For instance, Trump's blockbuster insurrection trial was slated to begin about a month from now on March 4. But a judge ruled last week that the trial was unable to go forward and no new start date was assigned.
One reason for that revolves around a separate case involving presidential immunity. The former president and his lawyers have been arguing in court that he shouldn't be charged with crimes because they claim presidents are immune from prosecution while in office.
That question is currently awaiting a ruling by the appeals court in Washington, D.C., but it's likely that the Supreme Court will eventually take up the case and issue its own opinion. Meanwhile, these court appeals take time and the 2024 presidential election is only getting closer.
Legal analysts have said it would be much easier for a federal judge to start a trial against the former president in March as opposed to a few weeks before the election, as the justice department has historically not wanted to take action that could influence an election. Ty Cobb is a former member of Trump's legal team and he told Scripps News that the longer these trials get pushed back, the less likely they are to happen this year.
"Any continuing delay does make it less likely that it gets tried in advance of the election," he said.

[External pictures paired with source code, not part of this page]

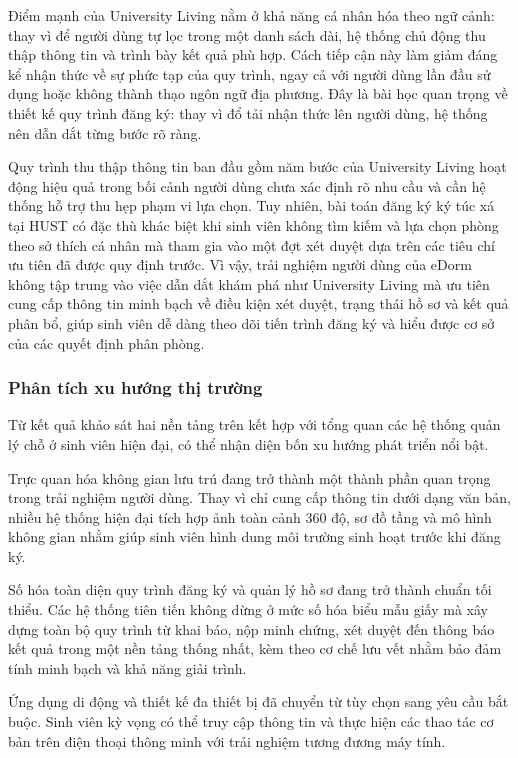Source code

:\documentclass[../DoAn.tex]{subfiles}
\begin{document}
Điểm mạnh của University Living nằm ở khả năng cá nhân hóa theo ngữ cảnh: thay
vì để người dùng tự lọc trong một danh sách dài, hệ thống chủ động thu thập
thông tin và trình bày kết quả phù hợp. Cách tiếp cận này làm giảm đáng kể
nhận thức về sự phức tạp của quy trình, ngay cả với người dùng lần đầu sử dụng
hoặc không thành thạo ngôn ngữ địa phương. Đây là bài học quan trọng về thiết
kế quy trình đăng ký: thay vì đổ tải nhận thức lên người dùng, hệ thống nên
dẫn dắt từng bước rõ ràng.

Quy trình thu thập thông tin ban đầu gồm năm bước của University Living hoạt
động hiệu quả trong bối cảnh người dùng chưa xác định rõ nhu cầu và cần hệ
thống hỗ trợ thu hẹp phạm vi lựa chọn. Tuy nhiên, bài toán đăng ký ký túc xá
tại HUST có đặc thù khác biệt khi sinh viên không tìm kiếm và lựa chọn phòng
theo sở thích cá nhân mà tham gia vào một đợt xét duyệt dựa trên các tiêu chí
ưu tiên đã được quy định trước. Vì vậy, trải nghiệm người dùng của eDorm không
tập trung vào việc dẫn dắt khám phá như University Living mà ưu tiên cung cấp
thông tin minh bạch về điều kiện xét duyệt, trạng thái hồ sơ và kết quả phân
bổ, giúp sinh viên dễ dàng theo dõi tiến trình đăng ký và hiểu được cơ sở của
các quyết định phân phòng.

\subsubsection*{Phân tích xu hướng thị trường}

Từ kết quả khảo sát hai nền tảng trên kết hợp với tổng quan các hệ thống quản
lý chỗ ở sinh viên hiện đại, có thể nhận diện bốn xu hướng phát triển nổi bật.

Trực quan hóa không gian lưu trú đang trở thành một thành phần quan trọng trong
trải nghiệm người dùng. Thay vì chỉ cung cấp thông tin dưới dạng văn bản, nhiều
hệ thống hiện đại tích hợp ảnh toàn cảnh 360 độ, sơ đồ tầng và mô hình không
gian nhằm giúp sinh viên hình dung môi trường sinh hoạt trước khi đăng ký.

Số hóa toàn diện quy trình đăng ký và quản lý hồ sơ đang trở thành chuẩn tối
thiểu. Các hệ thống tiên tiến không dừng ở mức số hóa biểu mẫu giấy mà xây dựng
toàn bộ quy trình từ khai báo, nộp minh chứng, xét duyệt đến thông báo kết quả
trong một nền tảng thống nhất, kèm theo cơ chế lưu vết nhằm bảo đảm tính minh
bạch và khả năng giải trình.

Ứng dụng di động và thiết kế đa thiết bị đã chuyển từ tùy chọn sang yêu cầu bắt
buộc. Sinh viên kỳ vọng có thể truy cập thông tin và thực hiện các thao tác cơ
bản trên điện thoại thông minh với trải nghiệm tương đương máy tính.
\end{document}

One place where a trial does look more likely is in New York City, where the Manhattan district attorney's business fraud case against the former president is scheduled to begin late next month. Since the case is at the local level and involved alleged hush money payments by Trump's campaign, the argument of presidential immunity is not as relevant.
One thing, though, is clear. All of the former president's cases are not only taking time, but they are also taking money.
Filings with the Federal Elections Commission show Trump's political action committees spent nearly $50 million on legal bills in 2023. Those costs are bound to rise as these cases drag out.